Am Podium argumentierten auch Walter Rijs, Vertreter der Katholischen Arbeitnehmerbewegung und Johanna Riegler vom „Netzwerk Grundeinkommen und sozialer Zusammenhalt“ für eine radikale Umstellung des Sozialwesens durch ein BGE. Armut „macht krank“, grenze aus und nehme den Menschen ihre Würde, betonte Rijs „als Bürger, Christ und Gewerkschafter“. Frei mache nicht der sogenannte freie Markt, sondern vielmehr die Wahl zwischen Berufsarbeit und anderer Tätigkeit, die den eigenen Talenten und Vorlieben entspreche.

Verteilungsgerechtigkeit schaffen

Die Bürgerinitiative

für ein bedingungsloses Grundeinkommen im Internet(www.pro-grundeinkommen.at).

Für unattraktive Arbeiten müssten sich Arbeitgeber dann besondere Anreize hinsichtlich Bezahlung oder Zeit überlegen. Pflegeberufe etwa würden derzeit „beschämend entlohnt“, das würde sich bei einem BGE wohl ändern müssen.

Die heutige Arbeitsgesellschaft gerate in die Sackgasse, weil ihr die bezahlte und existenzsichernde Arbeit immer mehr „ausgeht“, sagte die Anthropologin Johanna Riegler. Politische Parolen zur Vollbeschäftigung würden angesichts der wirtschaftlichen Entwicklungen „sinnlos“, es brauche eine Politik jenseits des Arbeitsparadigmas. Verteilungsgerechtigkeit solle eine existenzielle Basis für alle Mitglieder einer Gesellschaft schaffen, forderte Riegler.

Erfolgreiches Pilotprojekt in Namibia

Dass so etwas funktionieren kann, zeigen Modelle wie etwa das Dorf Otjivero, das 2009 Standort eines Pilotprojekts für ein Bedingungsloses Grundeinkommen in Namibia war. Jede Person unterhalb des Rentenalters von 60 Jahren erhielt dabei auf Betreiben von Arbeiterorganisationen und kirchlichen Organisationen 100 Namibia-Dollar pro Monat. Die Evaluierung ergab laut Bürgerinitiative-Organisator Klaus Sambor eine Abnahme der Kriminalität und der Unterernährung von Kindern, dafür mehr Schulbesuch. Die Regierung Namibias habe sich leider bisher nicht entschließen können, dieses fremdfinanzierte Projekt zu übernehmen.

Auch das aufstrebende Wirtschaftsland Brasilien bekenne sich in seiner Verfassung zum Grundeinkommen, dessen Finanzierung freilich noch ungeklärt sei, wie Sambor einräumte. Erfahrungen mit BGE-Modellen gebe es weiters in Alaska und in Indien.

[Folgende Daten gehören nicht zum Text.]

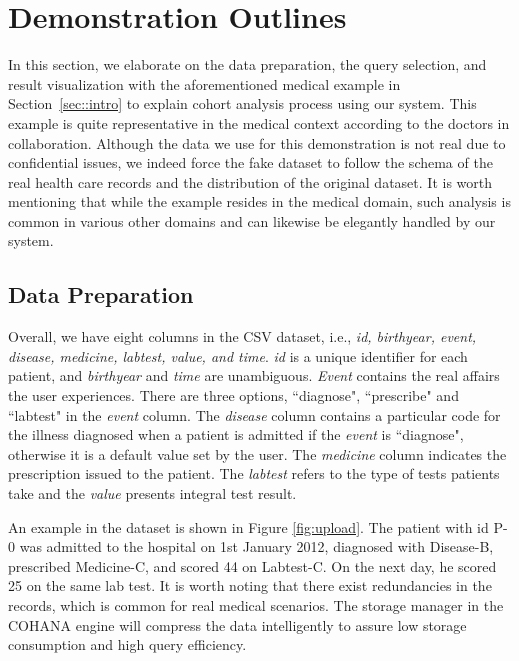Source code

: \section{Demonstration Outlines}

In this section, we elaborate on the data preparation, the query selection, and result visualization with the aforementioned medical example in Section~\ref{sec::intro} to explain cohort analysis process using our system. This example is quite representative in the medical context according to the doctors in collaboration.
Although the data we use for this demonstration is not real due to confidential issues, we indeed force the fake dataset to follow the schema of the real health care records and the distribution of the original dataset.
It is worth mentioning that while the example resides in the medical domain, such analysis is common in various other domains and can likewise be elegantly handled by our system.

\subsection{Data Preparation}

Overall, we have eight columns in the CSV dataset, i.e., \emph{id, birthyear, event, disease, medicine, labtest, value, and time}. \emph{id} is a unique identifier for each patient, and \emph{birthyear} and \emph{time} are unambiguous. 
\emph{Event} contains the real affairs the user experiences.
There are three options, ``diagnose", ``prescribe" and ``labtest" in the \emph{event} column.
The \emph{disease} column contains a particular code for the illness diagnosed when a patient is admitted if the \emph{event} is ``diagnose", otherwise it is a default value set by the user.
The \emph{medicine} column indicates the prescription issued to the patient. %
The \emph{labtest} refers to the type of tests patients take and the \emph{value} presents integral test result. 

An example in the dataset is shown in Figure \ref{fig:upload}. The patient with id P-0 was admitted to the hospital on 1st January 2012, diagnosed with Disease-B, prescribed Medicine-C, and scored 44 on Labtest-C. On the next day, he scored 25 on the same lab test. 
It is worth noting that there exist redundancies in the records, which is common for real medical scenarios. 
The storage manager in the COHANA engine will compress the data intelligently to assure low storage consumption and high query efficiency.

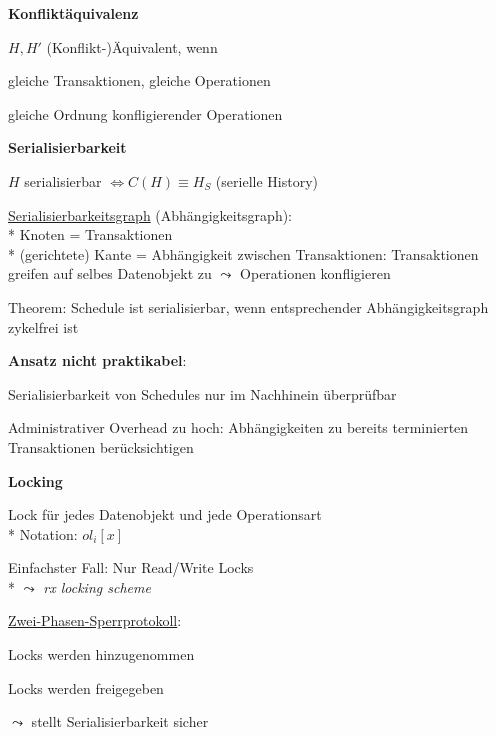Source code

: \textbf{Konfliktäquivalenz}
\begin{items}
	\item \( H, H' \) (Konflikt-)Äquivalent, wenn
	\begin{enumeration}
		\item gleiche Transaktionen, gleiche Operationen
		\item gleiche Ordnung konfligierender Operationen
	\end{enumeration}
\end{items}

\textbf{Serialisierbarkeit}
\begin{items}
	\item \( H \) serialisierbar \( \Leftrightarrow C(H) \equiv H_S \) (serielle History)
	\item \underline{Serialisierbarkeitsgraph} (Abhängigkeitsgraph):
		\\*
		Knoten = Transaktionen
		\\*
		(gerichtete) Kante = Abhängigkeit zwischen Transaktionen: Transaktionen greifen auf selbes Datenobjekt zu \( \leadsto \) Operationen konfligieren
	\item Theorem: Schedule ist serialisierbar, wenn entsprechender Abhängigkeitsgraph zykelfrei ist
	\item \textbf{Ansatz nicht praktikabel}:
	\begin{enumeration}
		\item Serialisierbarkeit von Schedules nur im Nachhinein überprüfbar
		\item Administrativer Overhead zu hoch: Abhängigkeiten zu bereits terminierten Transaktionen berücksichtigen
	\end{enumeration}
\end{items}

\textbf{Locking}
\begin{items}
	\item Lock für jedes Datenobjekt und jede Operationsart
		\\*
		Notation: \( ol_i[x] \)
	\item Einfachster Fall: Nur Read/Write Locks
		\\*
		\( \leadsto \) \emph{rx locking scheme}
	\item \underline{Zwei-Phasen-Sperrprotokoll}:
	\begin{enumeration}
		\item Locks werden hinzugenommen
		\item Locks werden freigegeben
	\end{enumeration}
	\( \leadsto \) stellt Serialisierbarkeit sicher
\end{items}

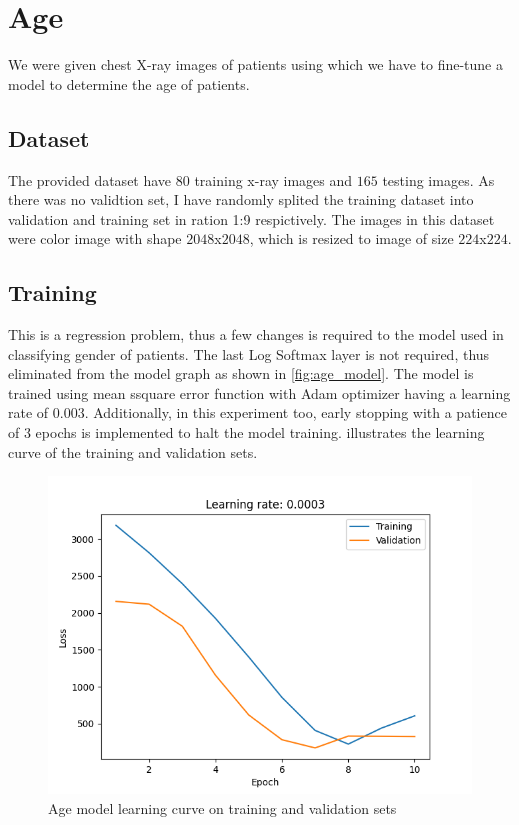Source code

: \section{Age}
\label{sec:warmup4}

    We were given chest X-ray images of patients using which we have to fine-tune a model to determine the age of patients.

\subsection{Dataset}
    The provided dataset have $80$ training x-ray images and $165$ testing images. As there was no validtion set, I have randomly splited the training dataset into validation and training set in ration 1:9 respictively. The images in this dataset were color image with shape $2048$x$2048$, which is resized to image of size $224$x$224$.

\subsection{Training}

    This is a regression problem, thus a few changes is required to the model used in classifying gender of patients. The last Log Softmax layer is not required, thus eliminated from the model graph as shown in \cref{fig:age_model}. The model is trained using mean ssquare error function with Adam optimizer having a learning rate of $0.003$. Additionally, in this experiment too, early stopping with a patience of 3 epochs is implemented to halt the model training.  illustrates the learning curve of the training and validation sets.

    \begin{figure}[htbp]
        \centering
        \includegraphics[width=\linewidth]{../outputs/age/age2/loss-curve.png}
        \caption{Age model learning curve on training and validation sets}
        \label{fig:age-learning-curve}
    \end{figure}

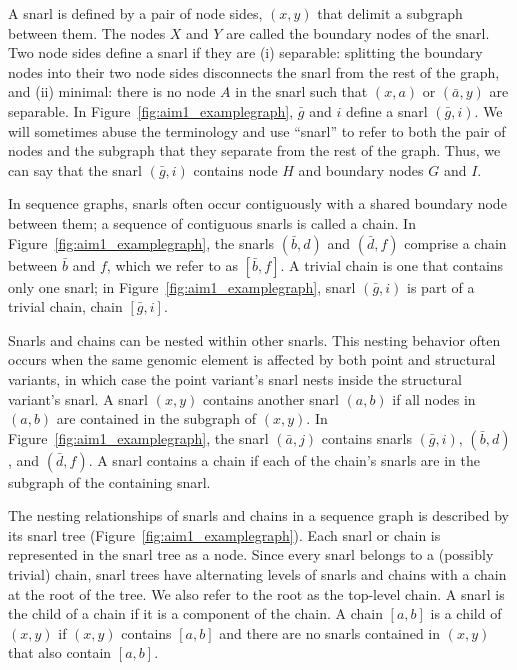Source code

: \documentclass[11pt]{ucscthesis}
\begin{document}
A snarl is defined by a pair of node sides, $(x, y)$ that delimit a subgraph between them.
The nodes $X$ and $Y$ are called the boundary nodes of the snarl.
Two node sides define a snarl if they are (i) separable: splitting the boundary nodes into their two node sides disconnects the snarl from the rest of the graph, and (ii) minimal: there is no node $A$ in the snarl such that $(x, a)$ or $(\bar{a}, y)$ are separable.
In Figure~\ref{fig:aim1_examplegraph}, $\bar{g}$ and $i$ define a snarl $(\bar{g}, i)$.
We will sometimes abuse the terminology and use ``snarl'' to refer to both the pair of nodes and the subgraph that they separate from the rest of the graph.
Thus, we can say that the snarl $(\bar{g}, i)$ contains node $H$ and boundary nodes $G$ and $I$.


In sequence graphs, snarls often occur contiguously with a shared boundary node between them; a sequence of contiguous snarls is called a chain.
In Figure~\ref{fig:aim1_examplegraph}, the snarls $(\bar{b}, d)$ and $(\bar{d}, f)$ comprise a chain between $\bar{b}$ and $f$, which we refer to as $[\bar{b}, f]$.
A trivial chain is one that contains only one snarl; in Figure~\ref{fig:aim1_examplegraph}, snarl $(\bar{g}, i)$ is part of a trivial chain, chain $[\bar{g}, i]$.

Snarls and chains can be nested within other snarls. 
This nesting behavior often occurs when the same genomic element is affected by both point and structural variants, in which case the point variant's snarl nests inside the structural variant's snarl.
A snarl $(x, y)$ contains another snarl $(a, b)$ if all nodes in $(a, b)$ are contained in the subgraph of $(x, y)$.
In Figure~\ref{fig:aim1_examplegraph}, the snarl $(\bar{a}, j)$ contains snarls $(\bar{g}, i)$, $(\bar{b}, d)$, and $(\bar{d}, f)$.
A snarl contains a chain if each of the chain's snarls are in the subgraph of the containing snarl.

The nesting relationships of snarls and chains in a sequence graph is described by its snarl tree (Figure~\ref{fig:aim1_examplegraph}).
Each snarl or chain is represented in the snarl tree as a node. 
Since every snarl belongs to a (possibly trivial) chain, snarl trees have alternating levels of snarls and chains with a chain at the root of the tree.
We also refer to the root as the top-level chain.
A snarl is the child of a chain if it is a component of the chain.
A chain $[a, b]$ is a child of $(x, y)$ if $(x, y)$ contains $[a, b]$ and there are no snarls contained in $(x, y)$ that also contain $[a, b]$.
\end{document}
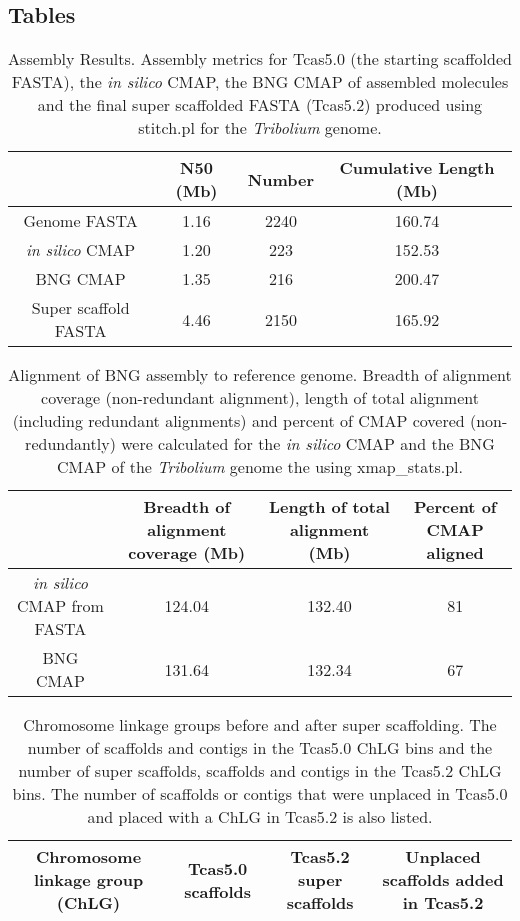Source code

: \documentclass{bmcart}
\begin{document}
\begin{backmatter}
\section*{Tables}
\begin{table}[h!]
	\caption{Assembly Results. Assembly metrics for Tcas5.0 (the starting scaffolded FASTA), the \textit{in silico} CMAP, the BNG CMAP of assembled molecules and the final super scaffolded FASTA (Tcas5.2) produced using stitch.pl for the \textit{Tribolium} genome.}
	\begin{tabular}{cccc}
		\hline
		& N50 (Mb)  & Number & Cumulative Length (Mb)\\ \hline
		Genome FASTA & 1.16 & 2240 & 160.74\\
		\textit{in silico} CMAP & 1.20 &  223 & 152.53\\
		BNG CMAP & 1.35 &  216 & 200.47\\
		Super scaffold FASTA & 4.46 & 2150 & 165.92\\ \hline
	\end{tabular}
\end{table}
\begin{table}[h!]
\caption{Alignment of BNG assembly to reference genome. Breadth of alignment coverage (non-redundant alignment), length of total alignment (including redundant alignments) and percent of CMAP covered (non-redundantly) were calculated for the \textit{in silico} CMAP and the BNG CMAP of the \textit{Tribolium} genome the using xmap\_stats.pl.}
      \begin{tabular}{cccc}
        \hline
           & Breadth of alignment coverage (Mb) & Length of total alignment (Mb) & Percent of CMAP aligned \\ \hline
        \textit{in silico} CMAP from FASTA & 124.04 & 132.40 & 81 \\
        BNG CMAP & 131.64 & 132.34 & 67 \\ \hline
      \end{tabular}
\end{table}
\begin{table}[h!]
	\caption{Chromosome linkage groups before and after super scaffolding. The number of scaffolds and contigs in the Tcas5.0 ChLG bins and the number of super scaffolds, scaffolds and contigs in the Tcas5.2 ChLG bins. The number of scaffolds or contigs that were unplaced in Tcas5.0 and placed with a ChLG in Tcas5.2 is also listed. }
	\begin{tabular}{cccc}
		\hline
		Chromosome linkage group (ChLG) & Tcas5.0 scaffolds  & Tcas5.2 super scaffolds & Unplaced scaffolds added in Tcas5.2\\ \hline

\end{tabular}
\end{table}
\end{backmatter}
\end{document}
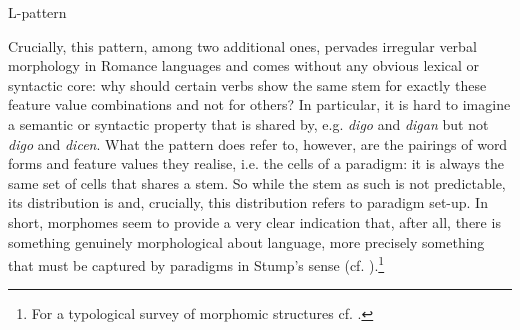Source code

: \documentclass[output=paper]{langsci/langscibook}
\begin{document}
\begin{table}
\captionsetup{margin=.05\linewidth}
\begin{floatrow}
    {\caption{L-pattern \citep{Maiden2009}\label{tab:reiner:10}}}
    {\caption{Spanish example for L-pattern \citep{Maiden2009}\label{tab:reiner:11}}}
\end{floatrow}
\end{table}


Crucially, this pattern, among two additional ones, pervades irregular verbal morphology in Romance languages and comes without any obvious lexical or syntactic core: why should certain verbs show the same stem for exactly these feature value combinations and not for others? In particular, it is hard to imagine a semantic or syntactic property that is shared by, e.g. \textit{digo} and \textit{digan} but not \textit{digo} and \textit{dicen}. What the pattern does refer to, however, are the pairings of word forms and feature values they realise, i.e. the cells of a paradigm: it is always the same set of cells that shares a stem. So while the stem as such is not predictable, its distribution is and, crucially, this distribution refers to paradigm set-up. In short, morphomes seem to provide a very clear indication that, after all, there is something genuinely morphological about language, more precisely something that must be captured by paradigms in Stump’s sense (cf. ).\footnote{For a typological survey of morphomic structures cf. \citet{Herce2020}.}
\end{document}
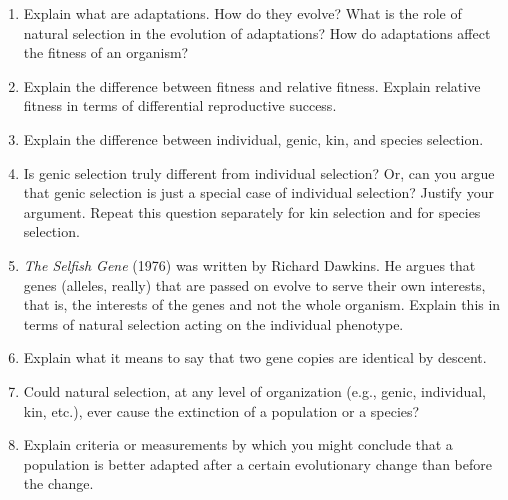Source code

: \documentclass[letterpaper]{tufte-handout}
\begin{document}
\begin{enumerate}
	
	\item Explain what are adaptations. How do they evolve? What is the role of natural selection in the evolution of adaptations? How do adaptations affect the fitness of an organism?
	
	\item Explain the difference between fitness and relative fitness. Explain relative fitness in terms of differential reproductive success.
	
	\item Explain the difference between individual, genic, kin, and species selection.
	
	\item Is genic selection truly different from individual selection? Or, can you argue that genic selection is just a special case of individual selection? Justify your argument. Repeat this question separately for kin selection and for species selection.
	
	\item \textit{The Selfish Gene} (1976)  was written by Richard Dawkins. He argues that genes (alleles, really) that are passed on evolve to serve their own interests, that is, the interests of the genes and not the whole organism. Explain this in terms of natural selection acting on the individual phenotype.
	
	\item Explain what it means to say that two gene copies are identical by descent.
	
	\item Could natural selection, at any level of organization (e.g., genic, individual, kin, etc.), ever cause the extinction of a population or a species?
	
	\item Explain criteria or measurements by which you might conclude that a population is better adapted after a certain evolutionary change than before the change.
	
	
	
	
	
	
	
	

\end{enumerate}
\end{document}
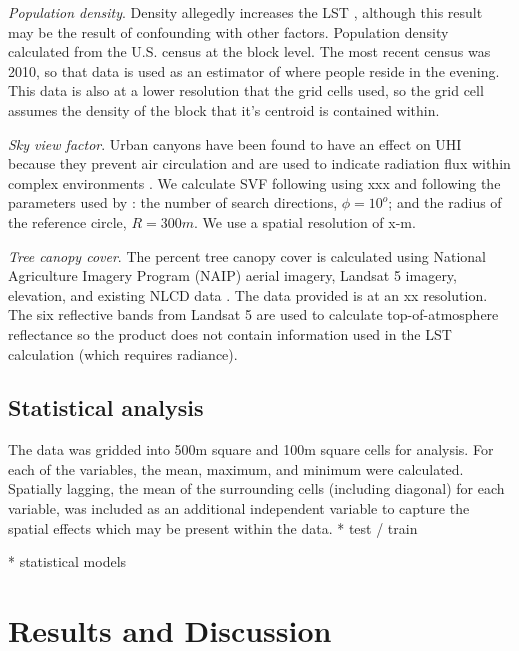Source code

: \documentclass[final,3p,times,twocolumn,sort&compress]{elsarticle}
\begin{document}
\textit{Population density}. Density allegedly increases the LST \cite{Li2017-yl}, although this result may be the result of confounding with other factors. Population density calculated from the U.S. census at the block level. The most recent census was 2010, so that data is used as an estimator of where people reside in the evening. This data is also at a lower resolution that the grid cells used, so the grid cell assumes the density of the block that it's centroid is contained within.

\textit{Sky view factor}. Urban canyons have been found to have an effect on UHI because they prevent air circulation \cite{Landsberg1981, Chun2017-mm} and are used to indicate radiation flux within complex environments \cite{Matzarakis2007-xy}. We calculate SVF following using xxx and following the parameters used by \cite{Chun2017-mm}: the number of search directions, $\phi=10^o$; and the radius of the reference circle, $R=300m$. We use a spatial resolution of x-m.

\textit{Tree canopy cover}. The percent tree canopy cover is calculated using National Agriculture Imagery Program (NAIP) aerial imagery, Landsat 5 imagery, elevation, and existing NLCD data \cite{Coulston2012-uu, Homer2015-ce}. The data provided is at an xx resolution. The six reflective bands from Landsat 5 are used to calculate top-of-atmosphere reflectance \cite{Coulston2012-uu} so the product does not contain information used in the LST calculation (which requires radiance). 

\subsection{Statistical analysis}
The data was gridded into 500m square and 100m square cells for analysis. For each of the variables, the mean, maximum, and minimum were calculated. Spatially lagging, the mean of the surrounding cells (including diagonal) for each variable, was included as an additional independent variable to capture the spatial effects which may be present within the data. 
* test / train

* statistical models

\section{Results and Discussion}
\end{document}
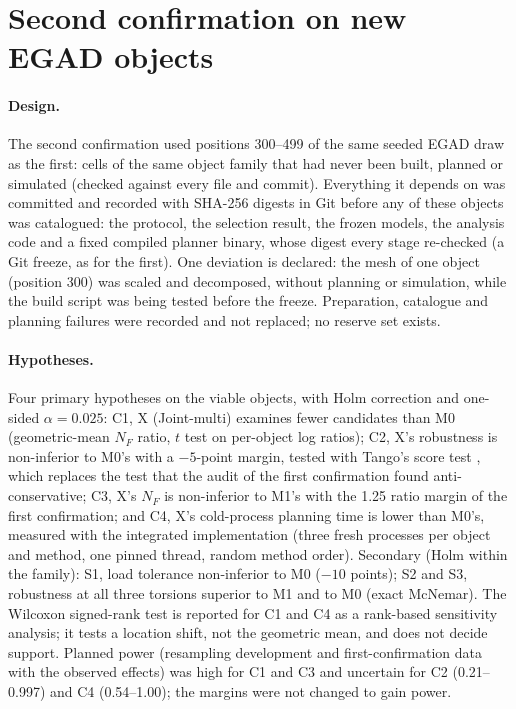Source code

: \section{Second confirmation on new EGAD objects}\label{sec:newconf}

\paragraph{Design.} The second confirmation used positions 300--499 of the same seeded EGAD draw as the first: \nxObjects{} cells of the same object family that had never been built, planned or simulated (checked against every file and commit). Everything it depends on was committed and recorded with SHA-256 digests in Git before any of these objects was catalogued: the protocol, the selection result, the frozen models, the analysis code and a fixed compiled planner binary, whose digest every stage re-checked (a Git freeze, as for the first). One deviation is declared: the mesh of one object (position 300) was scaled and decomposed, without planning or simulation, while the build script was being tested before the freeze. Preparation, catalogue and planning failures were recorded and not replaced; no reserve set exists.

\paragraph{Hypotheses.} Four primary hypotheses on the viable objects, with Holm correction and one-sided $\alpha=0.025$: C1, X (Joint-multi) examines fewer candidates than M0 (geometric-mean $N_F$ ratio, $t$ test on per-object log ratios); C2, X's robustness is non-inferior to M0's with a $-5$-point margin, tested with Tango's score test \cite{tango1998}, which replaces the test that the audit of the first confirmation found anti-conservative; C3, X's $N_F$ is non-inferior to M1's with the 1.25 ratio margin of the first confirmation; and C4, X's cold-process planning time is lower than M0's, measured with the integrated implementation (three fresh processes per object and method, one pinned thread, random method order). Secondary (Holm within the family): S1, load tolerance non-inferior to M0 ($-10$ points); S2 and S3, robustness at all three torsions superior to M1 and to M0 (exact McNemar). The Wilcoxon signed-rank test is reported for C1 and C4 as a rank-based sensitivity analysis; it tests a location shift, not the geometric mean, and does not decide support. Planned power (resampling development and first-confirmation data with the observed effects) was high for C1 and C3 and uncertain for C2 (0.21--0.997) and C4 (0.54--1.00); the margins were not changed to gain power.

Am Geld würde das BGE nicht scheitern, ist Sambor überzeugt. Allein für die Verwaltung der in vieler Hinsicht schwächelnden Mindestsicherung in Österreich müssten Millionen aufgewendet werden. Beim BGE würde „eine Geburts- und eine Sterbeurkunde als Bürokratieaufwand reichen“. Und das Produktionsniveau zumindest in westlichen Industriestaaten sei inzwischen so hoch, dass mit einer radikalen Arbeitszeitverkürzung auf 25 Wochenstunden auch bei BGE-Einführung das Auslangen zu finden wäre.